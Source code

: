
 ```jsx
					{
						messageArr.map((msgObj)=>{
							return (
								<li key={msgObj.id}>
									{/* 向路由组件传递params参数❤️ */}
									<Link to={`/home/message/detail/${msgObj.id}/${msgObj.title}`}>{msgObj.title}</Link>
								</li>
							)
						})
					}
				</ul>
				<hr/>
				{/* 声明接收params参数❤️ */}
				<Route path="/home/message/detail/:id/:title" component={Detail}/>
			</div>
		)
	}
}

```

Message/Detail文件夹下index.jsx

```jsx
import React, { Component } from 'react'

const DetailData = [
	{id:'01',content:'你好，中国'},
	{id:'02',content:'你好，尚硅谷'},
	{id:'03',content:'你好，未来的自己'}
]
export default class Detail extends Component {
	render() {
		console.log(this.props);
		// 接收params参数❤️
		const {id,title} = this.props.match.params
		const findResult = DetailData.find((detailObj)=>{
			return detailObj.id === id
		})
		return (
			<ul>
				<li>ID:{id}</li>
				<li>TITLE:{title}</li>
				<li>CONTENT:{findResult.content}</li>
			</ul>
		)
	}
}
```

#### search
○ ○ ○
:: Work instruction ::
An answer is complete only when it holds every line above containing the string "props".

:: Exercise answer ::
		console.log(this.props);
		const {id,title} = this.props.match.params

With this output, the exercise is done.